Stay on target
Isaac Asimov gave us the Three Laws of Robotics ages ago, but not every decision every robot makes will be black-and-white. That’s why MIT wants your help teaching machines all about morality.
Head over to the Moral Machine website, and they’ll present you with various scenarios that a self-driving car might encounter. You’ll be given two options and asked to pick the outcome that’s most acceptable to you.
The setup is simple enough. A driverless car and its passengers are careening towards a crosswalk. There’s a concrete barricade in one lane. You’ve got to decide whether the car should swerve and leave its lane or stay the course.
Some things you might base your decision on: the number of passenger versus the number of pedestrians and who or what those passengers and pedestrians are.
Yes, what. In one of the scenarios the car is driving a cat and its two dog friends somewhere… possibly to a pet spa? Or maybe they just really, really like going to car rides, and their owners were just too busy at the time to take them.

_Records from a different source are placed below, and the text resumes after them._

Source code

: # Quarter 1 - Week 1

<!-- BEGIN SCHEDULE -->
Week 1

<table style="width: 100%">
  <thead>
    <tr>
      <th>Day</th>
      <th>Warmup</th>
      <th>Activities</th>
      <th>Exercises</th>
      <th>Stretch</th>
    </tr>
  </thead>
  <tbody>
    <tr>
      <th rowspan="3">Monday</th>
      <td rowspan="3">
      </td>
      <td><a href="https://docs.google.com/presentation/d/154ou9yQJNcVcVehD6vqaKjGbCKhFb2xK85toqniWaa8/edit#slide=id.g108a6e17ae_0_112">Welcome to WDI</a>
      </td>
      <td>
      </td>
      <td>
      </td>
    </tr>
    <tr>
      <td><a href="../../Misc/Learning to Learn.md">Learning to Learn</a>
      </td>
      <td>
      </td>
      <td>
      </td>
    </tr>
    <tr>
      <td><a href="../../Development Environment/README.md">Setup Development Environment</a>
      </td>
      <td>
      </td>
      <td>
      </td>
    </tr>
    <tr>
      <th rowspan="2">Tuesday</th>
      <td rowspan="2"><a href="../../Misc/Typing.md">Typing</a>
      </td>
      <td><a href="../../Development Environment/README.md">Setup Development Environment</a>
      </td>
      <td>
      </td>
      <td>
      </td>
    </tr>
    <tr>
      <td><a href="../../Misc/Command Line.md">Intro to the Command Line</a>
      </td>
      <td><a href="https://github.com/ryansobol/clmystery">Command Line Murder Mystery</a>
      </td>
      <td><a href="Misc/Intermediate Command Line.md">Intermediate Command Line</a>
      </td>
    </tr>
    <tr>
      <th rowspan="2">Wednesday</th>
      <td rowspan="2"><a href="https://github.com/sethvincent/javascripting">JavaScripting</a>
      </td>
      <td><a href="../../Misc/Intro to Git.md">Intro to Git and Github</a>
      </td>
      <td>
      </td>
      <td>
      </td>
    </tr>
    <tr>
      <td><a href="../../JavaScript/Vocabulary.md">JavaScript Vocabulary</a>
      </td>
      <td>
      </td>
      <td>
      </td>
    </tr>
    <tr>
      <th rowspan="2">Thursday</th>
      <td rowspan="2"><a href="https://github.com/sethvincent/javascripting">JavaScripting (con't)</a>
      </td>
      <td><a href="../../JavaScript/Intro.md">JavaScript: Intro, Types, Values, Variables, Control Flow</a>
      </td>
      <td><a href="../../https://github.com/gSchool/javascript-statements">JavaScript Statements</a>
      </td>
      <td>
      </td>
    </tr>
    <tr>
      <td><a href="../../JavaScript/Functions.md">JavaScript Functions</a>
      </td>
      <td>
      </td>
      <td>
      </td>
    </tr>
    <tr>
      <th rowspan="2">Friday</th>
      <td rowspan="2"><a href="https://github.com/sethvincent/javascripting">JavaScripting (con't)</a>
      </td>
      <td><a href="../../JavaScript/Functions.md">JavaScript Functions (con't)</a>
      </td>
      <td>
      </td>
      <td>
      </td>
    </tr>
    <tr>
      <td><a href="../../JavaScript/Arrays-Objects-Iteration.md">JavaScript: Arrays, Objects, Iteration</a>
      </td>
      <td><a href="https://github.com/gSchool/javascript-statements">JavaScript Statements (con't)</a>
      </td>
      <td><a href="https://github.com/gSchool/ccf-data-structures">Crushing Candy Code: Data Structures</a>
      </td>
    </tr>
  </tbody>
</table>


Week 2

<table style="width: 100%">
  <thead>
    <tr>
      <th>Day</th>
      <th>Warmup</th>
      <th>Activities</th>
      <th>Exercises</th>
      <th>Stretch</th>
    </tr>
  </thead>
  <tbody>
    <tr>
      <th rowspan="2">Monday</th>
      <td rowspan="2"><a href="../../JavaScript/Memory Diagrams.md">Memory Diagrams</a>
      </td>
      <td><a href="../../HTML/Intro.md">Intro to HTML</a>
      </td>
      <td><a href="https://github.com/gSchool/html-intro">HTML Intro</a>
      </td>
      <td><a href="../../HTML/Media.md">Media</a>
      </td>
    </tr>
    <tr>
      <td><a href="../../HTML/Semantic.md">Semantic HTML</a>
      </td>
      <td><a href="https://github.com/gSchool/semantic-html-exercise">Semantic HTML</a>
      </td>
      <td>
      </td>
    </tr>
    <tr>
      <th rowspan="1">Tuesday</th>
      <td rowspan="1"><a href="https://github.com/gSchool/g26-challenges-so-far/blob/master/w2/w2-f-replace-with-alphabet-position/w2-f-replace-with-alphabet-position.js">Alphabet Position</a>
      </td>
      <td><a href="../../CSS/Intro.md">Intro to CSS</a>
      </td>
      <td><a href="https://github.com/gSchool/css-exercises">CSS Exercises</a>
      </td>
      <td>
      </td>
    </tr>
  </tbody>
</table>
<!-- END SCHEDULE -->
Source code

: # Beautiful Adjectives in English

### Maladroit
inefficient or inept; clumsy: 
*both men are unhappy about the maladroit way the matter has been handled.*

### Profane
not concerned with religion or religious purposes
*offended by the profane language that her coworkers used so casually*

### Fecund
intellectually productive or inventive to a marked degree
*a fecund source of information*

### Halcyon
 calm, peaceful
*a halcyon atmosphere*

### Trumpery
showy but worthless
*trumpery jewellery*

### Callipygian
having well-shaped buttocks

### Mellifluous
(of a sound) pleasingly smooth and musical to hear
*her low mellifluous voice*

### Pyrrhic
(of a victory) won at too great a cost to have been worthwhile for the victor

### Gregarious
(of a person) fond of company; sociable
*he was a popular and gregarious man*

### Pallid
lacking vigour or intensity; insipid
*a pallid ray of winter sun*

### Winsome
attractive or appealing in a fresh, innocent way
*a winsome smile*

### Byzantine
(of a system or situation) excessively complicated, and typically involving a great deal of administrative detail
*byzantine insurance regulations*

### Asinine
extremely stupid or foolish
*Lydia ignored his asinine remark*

Either way, the choice is yours! Does the car crash itself and risk killing the pets or does it roll through the crosswalk and hit the three criminals who are currently trying to cross the street? Three elderly passengers or three children?
It’s easy enough to see why self-driving cars need to understand these situations, and it’s a good thing that MIT (and other folks working with autonomous vehicles) are trying to teach machines how to decide.
We’ve got to do whatever it takes to make sure that all those driverless Ubers or Waymo vehicles don’t go Maximum Overdrive on us.